23 Ocak 2012 Pazartesi

..23:32

şuan her dakikada bir saate bakıp lanet olsun biraz daha yavaş olamazmısın diye içten içe isyan ediyorum.

birazdan uyumam gerekecek ve sabahınada uyanıp sokaklarda koşturmam gerekecek. neye koştuğumu bilmeden nasıl bir günün beni beklediğini bilmeden koşucam..

pazar günleri biraz daha uzun olamazmıydı.

17 Ocak 2012 Salı

..gunden kesıtler

.. günden kesitler

aynı yolda gide gele sıkılmış olmalı artık eshot şoförü. trafiğin karıştığı bir anda
 "-psikolojim bozuldu!! İlerleyin beee!" diye isyan ediverdi bir anda.

... sanki o trafikten sıyrılabilse yolunu bambaşka bir yöne çevirip hızla ilerliyecekti. aynı güzargahta aynı sokaklardan geçmekten, aynı insanları ve aynı binaları görmekten sıkılmış gibiydi.
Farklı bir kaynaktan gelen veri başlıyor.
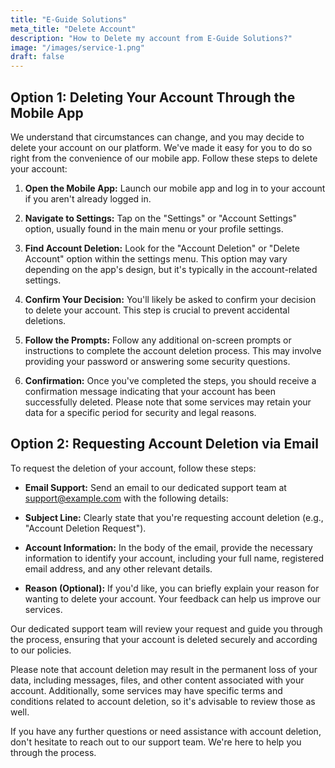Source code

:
 ```yaml
---
title: "E-Guide Solutions"
meta_title: "Delete Account"
description: "How to Delete my account from E-Guide Solutions?"
image: "/images/service-1.png"
draft: false
---
```


## Option 1: Deleting Your Account Through the Mobile App

We understand that circumstances can change, and you may decide to delete your account on our platform. We've made it easy for you to do so right from the convenience of our mobile app. Follow these steps to delete your account:

1. **Open the Mobile App:** Launch our mobile app and log in to your account if you aren't already logged in.

2. **Navigate to Settings:** Tap on the "Settings" or "Account Settings" option, usually found in the main menu or your profile settings.

3. **Find Account Deletion:** Look for the "Account Deletion" or "Delete Account" option within the settings menu. This option may vary depending on the app's design, but it's typically in the account-related settings.

4. **Confirm Your Decision:** You'll likely be asked to confirm your decision to delete your account. This step is crucial to prevent accidental deletions.

5. **Follow the Prompts:** Follow any additional on-screen prompts or instructions to complete the account deletion process. This may involve providing your password or answering some security questions.

6. **Confirmation:** Once you've completed the steps, you should receive a confirmation message indicating that your account has been successfully deleted. Please note that some services may retain your data for a specific period for security and legal reasons.

## Option 2: Requesting Account Deletion via Email

To request the deletion of your account, follow these steps:

- **Email Support:** Send an email to our dedicated support team at [support@example.com](mailto:info@e-guidesolution.com) with the following details:

- **Subject Line:** Clearly state that you're requesting account deletion (e.g., "Account Deletion Request").

- **Account Information:** In the body of the email, provide the necessary information to identify your account, including your full name, registered email address, and any other relevant details.

- **Reason (Optional):** If you'd like, you can briefly explain your reason for wanting to delete your account. Your feedback can help us improve our services.

Our dedicated support team will review your request and guide you through the process, ensuring that your account is deleted securely and according to our policies.

Please note that account deletion may result in the permanent loss of your data, including messages, files, and other content associated with your account. Additionally, some services may have specific terms and conditions related to account deletion, so it's advisable to review those as well.

If you have any further questions or need assistance with account deletion, don't hesitate to reach out to our support team. We're here to help you through the process.
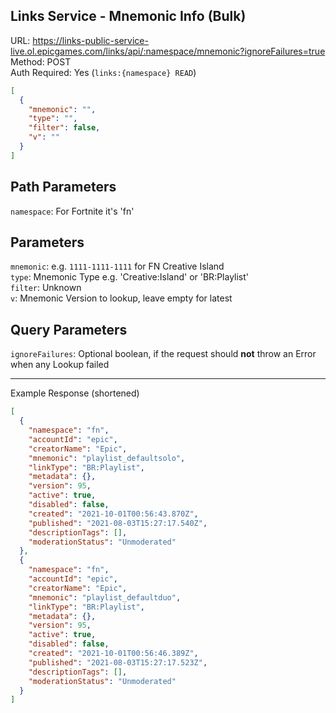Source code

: ## Links Service - Mnemonic Info (Bulk)

URL: https://links-public-service-live.ol.epicgames.com/links/api/:namespace/mnemonic?ignoreFailures=true \
Method: POST \
Auth Required: Yes (`links:{namespace} READ`)

```json
[
  {
    "mnemonic": "",
    "type": "",
    "filter": false,
    "v": ""
  }
]
```

## Path Parameters

`namespace`: For Fortnite it's 'fn'

## Parameters

`mnemonic`: e.g. `1111-1111-1111` for FN Creative Island <br/>
`type`: Mnemonic Type e.g. 'Creative:Island' or 'BR:Playlist' <br/>
`filter`: Unknown <br/>
`v`: Mnemonic Version to lookup, leave empty for latest <br/>

## Query Parameters

`ignoreFailures`: Optional boolean, if the request should **not** throw an Error when any Lookup failed

---

Example Response (shortened)

```json
[
  {
    "namespace": "fn",
    "accountId": "epic",
    "creatorName": "Epic",
    "mnemonic": "playlist_defaultsolo",
    "linkType": "BR:Playlist",
    "metadata": {},
    "version": 95,
    "active": true,
    "disabled": false,
    "created": "2021-10-01T00:56:43.870Z",
    "published": "2021-08-03T15:27:17.540Z",
    "descriptionTags": [],
    "moderationStatus": "Unmoderated"
  },
  {
    "namespace": "fn",
    "accountId": "epic",
    "creatorName": "Epic",
    "mnemonic": "playlist_defaultduo",
    "linkType": "BR:Playlist",
    "metadata": {},
    "version": 95,
    "active": true,
    "disabled": false,
    "created": "2021-10-01T00:56:46.389Z",
    "published": "2021-08-03T15:27:17.523Z",
    "descriptionTags": [],
    "moderationStatus": "Unmoderated"
  }
]
```
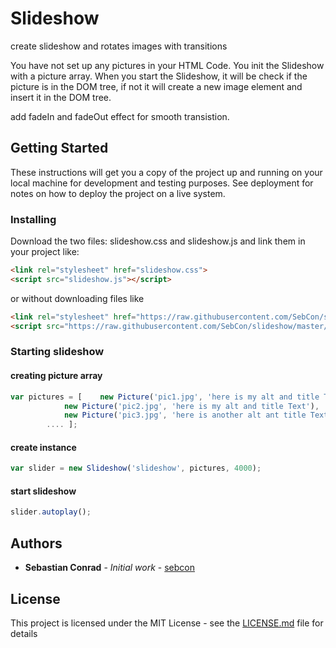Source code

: # Slideshow

create slideshow and rotates images with transitions

You have not set up any pictures in your HTML Code. You init the Slideshow with a picture array.
When you start the Slideshow, it will be check if the picture is in the DOM tree, if not it will create a new image element and insert it in the DOM tree.

add fadeIn and fadeOut effect for smooth transistion.

## Getting Started

These instructions will get you a copy of the project up and running on your local machine for development and testing purposes. See deployment for notes on how to deploy the project on a live system.

### Installing

Download the two files: slideshow.css and slideshow.js and link them in your project like:
```html
<link rel="stylesheet" href="slideshow.css">
<script src="slideshow.js"></script>
```
or without downloading files like
```html
<link rel="stylesheet" href="https://raw.githubusercontent.com/SebCon/slideshow/master/slideshow.css">
<script src="https://raw.githubusercontent.com/SebCon/slideshow/master/slideshow.js"></script>
```


### Starting slideshow

#### creating picture array

```javascript
var pictures = [	new Picture('pic1.jpg', 'here is my alt and title Text'), 
			new Picture('pic2.jpg', 'here is my alt and title Text'),  
			new Picture('pic3.jpg', 'here is another alt ant title Text'),
		.... ];
```
									 
#### create instance
```javascript
var slider = new Slideshow('slideshow', pictures, 4000);
```

#### start slideshow
```javascript
slider.autoplay();
```


## Authors

* **Sebastian Conrad** - *Initial work* - [sebcon](http://www.sebcon.de)

## License

This project is licensed under the MIT License - see the [LICENSE.md](LICENSE.md) file for details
..belki birgün bir çılgınlık yapar ve yolunu değiştirir. hergün defalarda geçtiği sokaklardan hızla uzaklaşır, bamabaşka evlerin ve bambaşka insanların olduğu yerlere doğru yol alır. güneşin daha parlak olduğu, isanların daha mutlu olabileceği bir şehre doğru..
 belki de..
.. kırmızı evler yemyeşil ağaçlar görürüz  :)
 Funda Karataş

Yer - Güzergah  : 121 - Bostanlı-Atakent(Ev)
Tarih                  :16.01.2012

5 Ocak 2012 Perşembe

..sisko bey amca

.. eve dönüyorum arabanın içi tıklım tıklım dolu.
haftanın yorgunluğunun üzerine birer ikişer soğuk bira içen isanların eve dönüş zamanı. duraklarda durdukça kalabalıklaşıyor arabanın içi. dışarısı soğuk içerisi ise nefes alıp veren insanlarla dolu ve arabanın camları buğu içinde. dışarıyı izlemek zorlaşıyor. şöyle teker teker insanlara bakarken, yaşlı göbekli bir adam! isanları ite kaka bana doğru yaklaşıyor.
..neden  bana bakıyor ki!
..geldi  oturdu yanıma. ister istemez tedirgin etti. elimle camın buğusunu sildim dışarıyı izlemek istedim. hafif eğilerek biraz camı açma durumunda buğuların yok olacağını söyledi. kelimeler ağzında top şeklini alıyordu sanki. söylediklerini anlamak biraz zordu. hafif yaklaşmasıyla benim bira kokum onun rakı kokusu bi anda çarpıştı sanki.
.. camı açtım temiz hava içeriye dolmaya başladı. bütün camlar kapalı olduğundan oldukca havasızdı içersi. şişko bey amca ağzında yine birşeyler yuvarlamaya başladı,
- hava o kadar da soğuk değil.
- kış geldi ya insanlar rol yapıyor! baksana şunlara montlarını giymişler atkılarını sarıp sarmalamışlar. kış ya öyle olmalı ya nasılda rollerine bürünmüşler.

Aslında gerçekten dışarıda aşırı bir soğuk yoktu ama herkes kışlık kostümlerini giymiş tir tir titriyordu.. şişko bey amcanin kanında içmiş olduğu rakı ise alev topu gibi ilerliyordu.

19.12.2010
Funda Karataş
..küçümen defterimi buldum. tanımadığım bi çok insan hakkında birşeyler yazmışım.